I recall being about 12 years old and getting dressed up in my Sunday best, but what I was getting dressed for was better than church! I must have been excited because I still remember the dress I wore (lavender and white checks, just below my knees) … I was going on a sales call with my Dad to Iowa Beef Processing in Sioux Falls. It was fun getting to have time just with my Dad during the drive (normally I shared his attention with four younger siblings). I remember driving down a road (probably Hwy 91 where there are like no other cars from miles) and him teaching me the importance of giving good customer service. I saw his business Weiland Doors go from being a very small operation in his wood shop to having a larger manufacturing floor that afforded our family a very nice lifestyle by the time I was in college.
To this day, I still have a problem with getting “burned up” when I am not getting good customer service. In fact, it just happened today. I start out calm and then when the business representative makes a lame excuse or doesn’t ask how the problem is negatively influencing my life, I am less than patient. I think my reaction might be because I was taught to have much higher expectations!
I think the process should be to show the customer with a complaint value, ask questions to find out how they are being negatively influenced by a poor service or product performance, then validate them and find out what they would like for a resolution. When I am the unhappy customer and all of this goes well, I am quite patient and polite since mistakes do happen. However, when it does not, I can admittedly become agitated.
My observation is that my Dad is the same way, when he gets bad customer service or poor relationship repair, he will get aggravated.
What I know now is that my Dad also generally gave good customer service in his personal relationships. With this, I feel very fortunate… I have come to recognize that many women do not feel their fathers listened to their concerns or feelings.
I also saw role modeling for marriage- I still remember my mother complaining to him about something (we were in the kitchen and I don’t recall the exact complaint) and my Dad said, “You’re right… that was thoughtless of me. How can I do better?”

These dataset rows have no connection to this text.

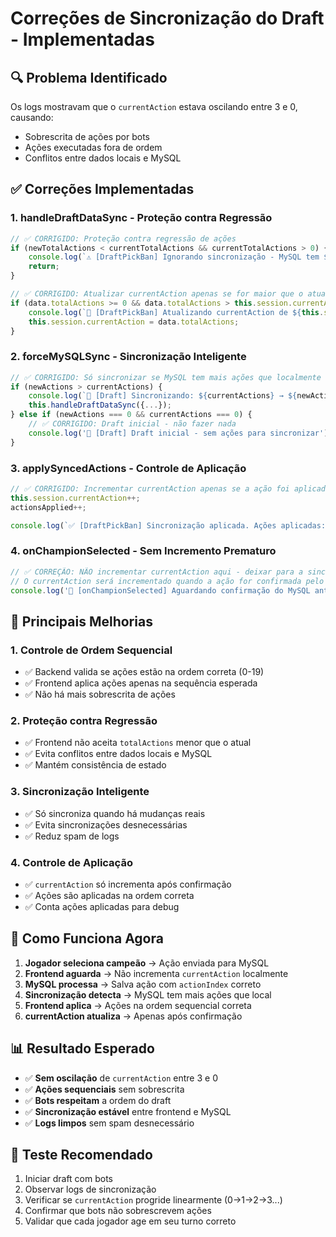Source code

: # Correções de Sincronização do Draft - Implementadas

## 🔍 **Problema Identificado**

Os logs mostravam que o `currentAction` estava oscilando entre 3 e 0, causando:

- Sobrescrita de ações por bots
- Ações executadas fora de ordem
- Conflitos entre dados locais e MySQL

## ✅ **Correções Implementadas**

### 1. **handleDraftDataSync** - Proteção contra Regressão

```typescript
// ✅ CORRIGIDO: Proteção contra regressão de ações
if (newTotalActions < currentTotalActions && currentTotalActions > 0) {
    console.log(`⚠️ [DraftPickBan] Ignorando sincronização - MySQL tem ${newTotalActions} ações mas localmente temos ${currentTotalActions}`);
    return;
}

// ✅ CORRIGIDO: Atualizar currentAction apenas se for maior que o atual
if (data.totalActions >= 0 && data.totalActions > this.session.currentAction) {
    console.log(`🔄 [DraftPickBan] Atualizando currentAction de ${this.session.currentAction} para ${data.totalActions}`);
    this.session.currentAction = data.totalActions;
}
```

### 2. **forceMySQLSync** - Sincronização Inteligente

```typescript
// ✅ CORRIGIDO: Só sincronizar se MySQL tem mais ações que localmente
if (newActions > currentActions) {
    console.log(`🔄 [Draft] Sincronizando: ${currentActions} → ${newActions} ações`);
    this.handleDraftDataSync({...});
} else if (newActions === 0 && currentActions === 0) {
    // ✅ CORRIGIDO: Draft inicial - não fazer nada
    console.log('🔄 [Draft] Draft inicial - sem ações para sincronizar');
}
```

### 3. **applySyncedActions** - Controle de Aplicação

```typescript
// ✅ CORRIGIDO: Incrementar currentAction apenas se a ação foi aplicada com sucesso
this.session.currentAction++;
actionsApplied++;

console.log(`✅ [DraftPickBan] Sincronização aplicada. Ações aplicadas: ${actionsApplied}, CurrentAction final: ${this.session.currentAction}`);
```

### 4. **onChampionSelected** - Sem Incremento Prematuro

```typescript
// ✅ CORREÇÃO: NÃO incrementar currentAction aqui - deixar para a sincronização
// O currentAction será incrementado quando a ação for confirmada pelo MySQL
console.log('🔄 [onChampionSelected] Aguardando confirmação do MySQL antes de incrementar currentAction');
```

## 🎯 **Principais Melhorias**

### **1. Controle de Ordem Sequencial**

- ✅ Backend valida se ações estão na ordem correta (0-19)
- ✅ Frontend aplica ações apenas na sequência esperada
- ✅ Não há mais sobrescrita de ações

### **2. Proteção contra Regressão**

- ✅ Frontend não aceita `totalActions` menor que o atual
- ✅ Evita conflitos entre dados locais e MySQL
- ✅ Mantém consistência de estado

### **3. Sincronização Inteligente**

- ✅ Só sincroniza quando há mudanças reais
- ✅ Evita sincronizações desnecessárias
- ✅ Reduz spam de logs

### **4. Controle de Aplicação**

- ✅ `currentAction` só incrementa após confirmação
- ✅ Ações são aplicadas na ordem correta
- ✅ Conta ações aplicadas para debug

## 🔧 **Como Funciona Agora**

1. **Jogador seleciona campeão** → Ação enviada para MySQL
2. **Frontend aguarda** → Não incrementa `currentAction` localmente
3. **MySQL processa** → Salva ação com `actionIndex` correto
4. **Sincronização detecta** → MySQL tem mais ações que local
5. **Frontend aplica** → Ações na ordem sequencial correta
6. **currentAction atualiza** → Apenas após confirmação

## 📊 **Resultado Esperado**

- ✅ **Sem oscilação** de `currentAction` entre 3 e 0
- ✅ **Ações sequenciais** sem sobrescrita
- ✅ **Bots respeitam** a ordem do draft
- ✅ **Sincronização estável** entre frontend e MySQL
- ✅ **Logs limpos** sem spam desnecessário

## 🧪 **Teste Recomendado**

1. Iniciar draft com bots
2. Observar logs de sincronização
3. Verificar se `currentAction` progride linearmente (0→1→2→3...)
4. Confirmar que bots não sobrescrevem ações
5. Validar que cada jogador age em seu turno correto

When I was in my 20’s, I was in a relationship in which there was no Relationship Repair. It was awful. I would persistently look for resolution and for my concerns to be listened to. To no avail, so I eventually was smart enough to leave. I knew there was a better way, and I was not going to tolerate not being valued on a regular basis from any man in my life! I had my Dad as a role model.
Compared to a lot of people, my Dad is rich in life and in love. Financially, he built a national company and in his family relationships he has a lot of people who love him dearly. He has a satisfactory marriage and a lot of happy kids and grandchildren that just love to spend time with him.
It’s no surprise that I have been persistent about providing and expecting good relationship repair in my own personal life. And when it comes to my professional life, my teaching of how to have a Customer Service Counter for your relationships (including Relationship Repair for your personal relationships), well… I first learned that from my Dad!
Happy Father’s Day weekend to a truly remarkable father. I am so fortunate to be one of your daughters!